I would appreciate any guidance, best practices, or documentation references that can help improve performance and reliability in this setup.

Thank you,
Ramya

Laurent de Clermont-Tonnerre's profile image
Laurent de Clermont-Tonnerre

Hello Ramya, thank you for your inquiry .

Are you using guidelines or plugins in addition to instructions? Note that guidelines do add a cost in performance, regardless their number, so if you don't use many, stick to instructuctions.

Make sure to make use of the agent and tool descriptions as those are leveraged by the orchestrator/parent agent along with its own instructions, not just to know if to invoke that agent but also how. This is also a good way to re-use instructions and reduce the complexity to manage that of the parent agent.

Finally, make sure you refer to those pages in our docs:

I hope this helps!
Harold Bergeron's profile image
Harold Bergeron

Hi Ramya,

Great questions — we've been working through very similar challenges on a multi-agent WxO deployment and wanted to share what's worked for us.

Issue 1 — Latency

First thing to check: pull a trace and inspect the orchestrator's LLM span — look at the gen_ai.request.functions.* attributes. Confirm your collaborators actually appear under the names your instructions reference. WxO derives runtime tool names from the agent's display_name (lowercased, spaces become underscores, parentheses stripped) — NOT from the YAML name field. If your orchestrator instructions say "delegate to my_agent_name" but the LLM only sees my_agent_display_name_pha in its available tools, it can't match them — so it asks endless clarifying questions instead of delegating. This looks exactly like latency but it's actually a name mismatch.

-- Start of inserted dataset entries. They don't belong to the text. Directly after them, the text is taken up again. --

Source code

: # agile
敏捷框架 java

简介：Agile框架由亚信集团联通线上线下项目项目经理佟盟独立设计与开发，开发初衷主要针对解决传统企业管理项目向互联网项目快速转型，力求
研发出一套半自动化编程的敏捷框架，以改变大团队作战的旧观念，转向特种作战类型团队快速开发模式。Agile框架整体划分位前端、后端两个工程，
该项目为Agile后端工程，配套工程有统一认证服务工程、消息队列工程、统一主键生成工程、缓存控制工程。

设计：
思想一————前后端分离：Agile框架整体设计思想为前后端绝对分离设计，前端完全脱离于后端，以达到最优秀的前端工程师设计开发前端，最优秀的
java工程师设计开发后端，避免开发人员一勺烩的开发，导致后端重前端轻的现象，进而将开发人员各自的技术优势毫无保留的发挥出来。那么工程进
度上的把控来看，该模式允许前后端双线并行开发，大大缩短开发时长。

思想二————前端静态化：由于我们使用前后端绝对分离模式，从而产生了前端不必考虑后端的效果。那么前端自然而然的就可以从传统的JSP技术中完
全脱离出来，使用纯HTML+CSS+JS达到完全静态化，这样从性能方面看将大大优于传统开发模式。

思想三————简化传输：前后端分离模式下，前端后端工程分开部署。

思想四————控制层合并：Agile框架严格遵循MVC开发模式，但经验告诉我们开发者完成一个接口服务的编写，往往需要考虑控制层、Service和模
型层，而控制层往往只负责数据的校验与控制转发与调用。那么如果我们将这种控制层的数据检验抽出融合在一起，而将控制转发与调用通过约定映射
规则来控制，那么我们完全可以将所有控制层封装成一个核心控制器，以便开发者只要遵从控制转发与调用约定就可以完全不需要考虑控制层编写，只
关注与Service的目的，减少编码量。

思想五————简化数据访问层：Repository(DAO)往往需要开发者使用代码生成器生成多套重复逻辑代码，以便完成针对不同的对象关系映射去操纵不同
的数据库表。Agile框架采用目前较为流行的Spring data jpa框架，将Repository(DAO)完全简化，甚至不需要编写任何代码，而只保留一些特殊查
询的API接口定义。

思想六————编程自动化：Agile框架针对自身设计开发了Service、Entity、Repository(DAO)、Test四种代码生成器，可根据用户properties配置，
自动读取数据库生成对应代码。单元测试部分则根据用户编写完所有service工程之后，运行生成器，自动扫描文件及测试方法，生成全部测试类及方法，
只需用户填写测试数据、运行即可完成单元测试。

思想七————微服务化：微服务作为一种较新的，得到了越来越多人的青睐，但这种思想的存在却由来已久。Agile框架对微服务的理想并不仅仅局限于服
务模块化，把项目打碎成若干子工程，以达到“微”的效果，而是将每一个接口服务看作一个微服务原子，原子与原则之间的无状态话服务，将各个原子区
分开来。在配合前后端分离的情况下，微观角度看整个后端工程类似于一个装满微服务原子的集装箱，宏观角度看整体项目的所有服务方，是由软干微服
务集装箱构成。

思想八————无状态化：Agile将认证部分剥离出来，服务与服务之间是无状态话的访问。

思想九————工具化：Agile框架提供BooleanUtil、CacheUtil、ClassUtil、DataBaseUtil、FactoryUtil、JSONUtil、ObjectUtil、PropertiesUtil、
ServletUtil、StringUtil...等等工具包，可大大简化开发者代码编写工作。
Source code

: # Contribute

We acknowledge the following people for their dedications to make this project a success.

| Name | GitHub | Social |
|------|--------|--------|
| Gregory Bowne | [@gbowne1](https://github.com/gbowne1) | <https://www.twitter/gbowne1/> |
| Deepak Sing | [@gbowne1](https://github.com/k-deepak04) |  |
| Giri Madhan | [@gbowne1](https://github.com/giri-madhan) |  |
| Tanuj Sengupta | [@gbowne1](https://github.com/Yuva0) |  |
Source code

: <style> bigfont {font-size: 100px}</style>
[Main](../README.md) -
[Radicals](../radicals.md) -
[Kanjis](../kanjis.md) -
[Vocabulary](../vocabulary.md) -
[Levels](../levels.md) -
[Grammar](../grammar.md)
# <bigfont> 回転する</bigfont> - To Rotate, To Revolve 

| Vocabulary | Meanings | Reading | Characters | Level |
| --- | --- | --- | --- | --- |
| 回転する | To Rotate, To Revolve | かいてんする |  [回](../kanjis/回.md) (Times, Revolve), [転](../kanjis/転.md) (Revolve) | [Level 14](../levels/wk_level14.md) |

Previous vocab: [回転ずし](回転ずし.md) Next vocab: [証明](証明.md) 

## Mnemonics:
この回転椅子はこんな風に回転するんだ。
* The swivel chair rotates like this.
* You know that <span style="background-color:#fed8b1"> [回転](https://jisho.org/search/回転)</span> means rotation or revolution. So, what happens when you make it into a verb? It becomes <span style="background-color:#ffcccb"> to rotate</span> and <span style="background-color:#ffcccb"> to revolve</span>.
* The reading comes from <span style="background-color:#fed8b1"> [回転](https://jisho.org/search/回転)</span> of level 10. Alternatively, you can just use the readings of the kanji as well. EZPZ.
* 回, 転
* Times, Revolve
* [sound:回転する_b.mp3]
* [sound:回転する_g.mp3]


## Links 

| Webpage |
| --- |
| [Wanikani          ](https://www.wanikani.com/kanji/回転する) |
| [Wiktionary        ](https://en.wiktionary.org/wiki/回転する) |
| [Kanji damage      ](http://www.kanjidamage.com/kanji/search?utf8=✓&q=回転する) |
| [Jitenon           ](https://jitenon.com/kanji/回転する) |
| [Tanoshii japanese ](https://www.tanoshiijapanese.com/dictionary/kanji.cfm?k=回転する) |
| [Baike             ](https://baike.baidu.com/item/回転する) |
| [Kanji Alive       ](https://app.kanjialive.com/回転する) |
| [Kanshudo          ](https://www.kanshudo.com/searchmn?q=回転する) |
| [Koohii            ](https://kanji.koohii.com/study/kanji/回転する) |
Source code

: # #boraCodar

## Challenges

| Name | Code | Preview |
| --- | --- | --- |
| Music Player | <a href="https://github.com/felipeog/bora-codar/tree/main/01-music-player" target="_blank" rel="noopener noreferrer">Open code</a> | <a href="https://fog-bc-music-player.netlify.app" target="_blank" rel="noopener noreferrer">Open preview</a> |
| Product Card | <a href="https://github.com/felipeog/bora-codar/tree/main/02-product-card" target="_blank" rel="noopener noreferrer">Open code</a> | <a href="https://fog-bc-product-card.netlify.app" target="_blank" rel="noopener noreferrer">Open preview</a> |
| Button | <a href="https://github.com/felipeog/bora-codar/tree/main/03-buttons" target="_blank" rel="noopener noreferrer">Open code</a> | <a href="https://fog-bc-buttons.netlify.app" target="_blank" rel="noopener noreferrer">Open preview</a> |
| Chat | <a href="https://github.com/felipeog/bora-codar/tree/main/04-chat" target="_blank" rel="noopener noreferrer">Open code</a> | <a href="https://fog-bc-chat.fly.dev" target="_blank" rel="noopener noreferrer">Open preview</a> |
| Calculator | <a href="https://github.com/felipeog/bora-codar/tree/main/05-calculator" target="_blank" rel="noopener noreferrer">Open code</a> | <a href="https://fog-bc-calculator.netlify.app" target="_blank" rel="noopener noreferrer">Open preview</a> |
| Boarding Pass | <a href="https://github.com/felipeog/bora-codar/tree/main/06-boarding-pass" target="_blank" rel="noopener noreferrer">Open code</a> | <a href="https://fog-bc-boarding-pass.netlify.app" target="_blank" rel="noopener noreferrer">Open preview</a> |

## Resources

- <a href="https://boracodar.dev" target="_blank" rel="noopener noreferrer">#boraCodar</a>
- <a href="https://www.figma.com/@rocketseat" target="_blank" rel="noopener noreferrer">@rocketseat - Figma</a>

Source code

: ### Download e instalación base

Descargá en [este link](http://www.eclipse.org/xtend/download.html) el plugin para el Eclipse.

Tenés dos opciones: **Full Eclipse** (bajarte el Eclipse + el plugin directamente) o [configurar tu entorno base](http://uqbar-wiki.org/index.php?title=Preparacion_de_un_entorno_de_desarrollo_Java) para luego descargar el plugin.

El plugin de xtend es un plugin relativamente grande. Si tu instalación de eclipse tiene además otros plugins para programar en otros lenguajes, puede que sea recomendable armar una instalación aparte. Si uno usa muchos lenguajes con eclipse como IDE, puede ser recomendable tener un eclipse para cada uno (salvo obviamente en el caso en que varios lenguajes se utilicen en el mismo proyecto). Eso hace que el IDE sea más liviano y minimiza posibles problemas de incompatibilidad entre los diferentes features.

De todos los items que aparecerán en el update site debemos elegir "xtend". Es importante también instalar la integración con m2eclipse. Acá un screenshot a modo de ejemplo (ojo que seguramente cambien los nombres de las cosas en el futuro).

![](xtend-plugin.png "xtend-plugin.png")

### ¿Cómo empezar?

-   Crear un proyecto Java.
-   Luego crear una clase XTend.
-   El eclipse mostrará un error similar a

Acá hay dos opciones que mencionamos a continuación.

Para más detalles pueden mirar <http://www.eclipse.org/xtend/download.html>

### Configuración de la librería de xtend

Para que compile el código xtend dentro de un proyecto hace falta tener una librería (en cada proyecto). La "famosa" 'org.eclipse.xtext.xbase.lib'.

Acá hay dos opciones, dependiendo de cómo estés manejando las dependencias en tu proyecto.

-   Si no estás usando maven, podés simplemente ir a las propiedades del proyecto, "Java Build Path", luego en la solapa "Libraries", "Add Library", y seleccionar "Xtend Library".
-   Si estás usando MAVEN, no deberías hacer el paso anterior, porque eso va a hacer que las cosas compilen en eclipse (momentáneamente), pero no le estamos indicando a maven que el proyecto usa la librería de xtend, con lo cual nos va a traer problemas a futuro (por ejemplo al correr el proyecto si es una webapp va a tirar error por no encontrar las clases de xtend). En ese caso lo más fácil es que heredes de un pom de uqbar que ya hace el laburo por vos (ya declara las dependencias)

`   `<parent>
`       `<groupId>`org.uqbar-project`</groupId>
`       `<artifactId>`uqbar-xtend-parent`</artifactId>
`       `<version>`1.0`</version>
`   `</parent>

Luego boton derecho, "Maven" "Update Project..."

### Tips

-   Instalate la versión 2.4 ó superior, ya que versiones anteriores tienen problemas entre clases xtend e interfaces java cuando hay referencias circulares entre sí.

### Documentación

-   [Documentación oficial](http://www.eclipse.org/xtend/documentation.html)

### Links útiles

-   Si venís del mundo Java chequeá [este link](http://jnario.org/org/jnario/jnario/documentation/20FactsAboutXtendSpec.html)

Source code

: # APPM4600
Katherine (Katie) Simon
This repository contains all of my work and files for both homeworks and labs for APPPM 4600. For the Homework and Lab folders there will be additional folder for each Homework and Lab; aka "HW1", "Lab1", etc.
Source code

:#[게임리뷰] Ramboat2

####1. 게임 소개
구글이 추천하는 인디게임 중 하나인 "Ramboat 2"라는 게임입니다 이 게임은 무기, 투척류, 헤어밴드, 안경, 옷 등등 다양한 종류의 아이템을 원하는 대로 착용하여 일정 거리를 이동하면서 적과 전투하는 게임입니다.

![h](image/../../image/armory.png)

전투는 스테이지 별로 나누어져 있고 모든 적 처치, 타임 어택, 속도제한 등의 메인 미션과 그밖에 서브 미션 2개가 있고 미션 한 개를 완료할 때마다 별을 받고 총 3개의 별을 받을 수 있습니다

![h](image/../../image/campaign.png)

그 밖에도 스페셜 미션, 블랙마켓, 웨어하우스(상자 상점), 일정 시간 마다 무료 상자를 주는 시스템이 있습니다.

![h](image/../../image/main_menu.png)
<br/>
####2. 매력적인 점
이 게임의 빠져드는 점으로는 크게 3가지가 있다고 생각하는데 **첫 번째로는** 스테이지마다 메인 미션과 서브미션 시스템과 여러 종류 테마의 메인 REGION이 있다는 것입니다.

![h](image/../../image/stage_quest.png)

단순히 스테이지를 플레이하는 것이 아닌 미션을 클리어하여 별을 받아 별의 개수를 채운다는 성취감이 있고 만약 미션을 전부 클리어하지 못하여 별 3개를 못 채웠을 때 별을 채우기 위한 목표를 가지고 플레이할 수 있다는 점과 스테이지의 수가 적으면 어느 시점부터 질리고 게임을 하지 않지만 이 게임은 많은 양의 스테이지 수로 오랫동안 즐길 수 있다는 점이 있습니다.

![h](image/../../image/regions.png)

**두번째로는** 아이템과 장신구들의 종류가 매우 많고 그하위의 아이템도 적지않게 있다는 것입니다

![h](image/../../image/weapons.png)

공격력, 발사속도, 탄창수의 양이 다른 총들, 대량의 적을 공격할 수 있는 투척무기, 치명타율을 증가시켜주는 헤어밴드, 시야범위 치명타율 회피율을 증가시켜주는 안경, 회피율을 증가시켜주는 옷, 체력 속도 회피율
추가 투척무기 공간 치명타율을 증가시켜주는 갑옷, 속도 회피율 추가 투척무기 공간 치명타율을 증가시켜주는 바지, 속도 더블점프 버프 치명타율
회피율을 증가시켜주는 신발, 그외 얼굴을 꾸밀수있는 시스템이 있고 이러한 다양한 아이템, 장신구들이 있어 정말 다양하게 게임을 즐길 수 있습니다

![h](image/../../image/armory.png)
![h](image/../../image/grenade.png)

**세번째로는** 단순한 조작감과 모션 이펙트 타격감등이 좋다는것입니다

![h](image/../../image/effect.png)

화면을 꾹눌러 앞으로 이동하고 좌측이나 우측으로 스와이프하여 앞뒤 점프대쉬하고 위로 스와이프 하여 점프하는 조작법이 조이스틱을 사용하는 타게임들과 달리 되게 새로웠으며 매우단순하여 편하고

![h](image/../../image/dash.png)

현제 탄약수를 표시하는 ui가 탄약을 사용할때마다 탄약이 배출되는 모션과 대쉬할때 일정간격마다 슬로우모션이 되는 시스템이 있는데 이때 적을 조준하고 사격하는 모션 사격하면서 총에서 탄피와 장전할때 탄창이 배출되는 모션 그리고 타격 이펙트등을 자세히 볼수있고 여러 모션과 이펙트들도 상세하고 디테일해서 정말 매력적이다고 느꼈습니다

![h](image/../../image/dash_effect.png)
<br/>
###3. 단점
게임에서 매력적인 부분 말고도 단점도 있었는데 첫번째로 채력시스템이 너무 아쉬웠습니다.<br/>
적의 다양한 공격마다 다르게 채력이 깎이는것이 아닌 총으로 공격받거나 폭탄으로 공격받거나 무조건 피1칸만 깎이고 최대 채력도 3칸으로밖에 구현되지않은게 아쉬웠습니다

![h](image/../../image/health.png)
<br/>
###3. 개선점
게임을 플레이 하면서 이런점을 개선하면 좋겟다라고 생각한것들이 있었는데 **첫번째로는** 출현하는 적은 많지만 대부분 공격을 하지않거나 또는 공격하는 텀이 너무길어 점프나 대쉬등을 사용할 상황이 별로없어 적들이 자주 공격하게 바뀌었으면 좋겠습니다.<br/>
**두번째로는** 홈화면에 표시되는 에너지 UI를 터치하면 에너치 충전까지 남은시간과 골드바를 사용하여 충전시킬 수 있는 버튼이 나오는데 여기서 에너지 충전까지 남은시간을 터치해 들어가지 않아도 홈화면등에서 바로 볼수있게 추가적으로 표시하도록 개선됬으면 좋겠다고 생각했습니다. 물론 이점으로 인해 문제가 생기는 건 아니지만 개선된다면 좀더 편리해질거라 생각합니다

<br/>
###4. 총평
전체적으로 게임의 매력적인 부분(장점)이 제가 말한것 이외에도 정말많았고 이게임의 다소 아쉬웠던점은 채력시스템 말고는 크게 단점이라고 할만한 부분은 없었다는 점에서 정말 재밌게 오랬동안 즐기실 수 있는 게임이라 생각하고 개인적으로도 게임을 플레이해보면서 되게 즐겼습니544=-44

On instruction size: on gpt-oss-120b, orchestrator instructions become unusable past roughly 5K characters. Our sweet spot is under 2.5K using a lean router pattern — just identity, intent categories, numbered delegation steps, and restrictions. Move all procedural detail into specialist agent instructions or KB documents. IBM's own developer docs confirm this model should be limited to about 3 sequential reasoning steps and ~150 word responses.

On architecture: IBM's docs confirm collaborator agents run sequentially — there's no parallelism. If you have sequential multi-agent chains or more than 4 collaborators, the architecture itself becomes the latency driver. A centralized orchestrator with 3-6 tools per agent works best. Beyond 8-10 tools per agent, coordination overhead eats into reasoning quality.

Issue 2 — Context Loss

Trace the collaborator's own LLM span. If gen_ai.request.functions.* is empty on the sub-agent (no tool schemas bound), the sub-agent has nothing to call and returns empty content back to the orchestrator — which then hallucates data to fill the gap. Re-importing the tool with --app-id and re-importing the agent YAML usually restores the binding. Testing the sub-agent directly (not as a collaborator) is a fast way to isolate whether it's the tool binding or the handoff path.

Also worth noting — changes you make to a collaborator agent in draft don't propagate to the orchestrator's routing view until that collaborator is deployed to the live environment. If you're iterating in draft, the orchestrator may still be routing against the last-deployed version.

One more thing on gpt-oss-120b: when delegating to collaborators, make sure the orchestrator passes input_message as a plain string, not a JSON object. The LLM sometimes sends {"input_message": {"key": "value"}} instead of {"input_message": "plain text context"}, which causes a pydantic validation error and drops context silently.

References that helped us:

Hope this helps — happy to compare notes if you want to dig into traces together.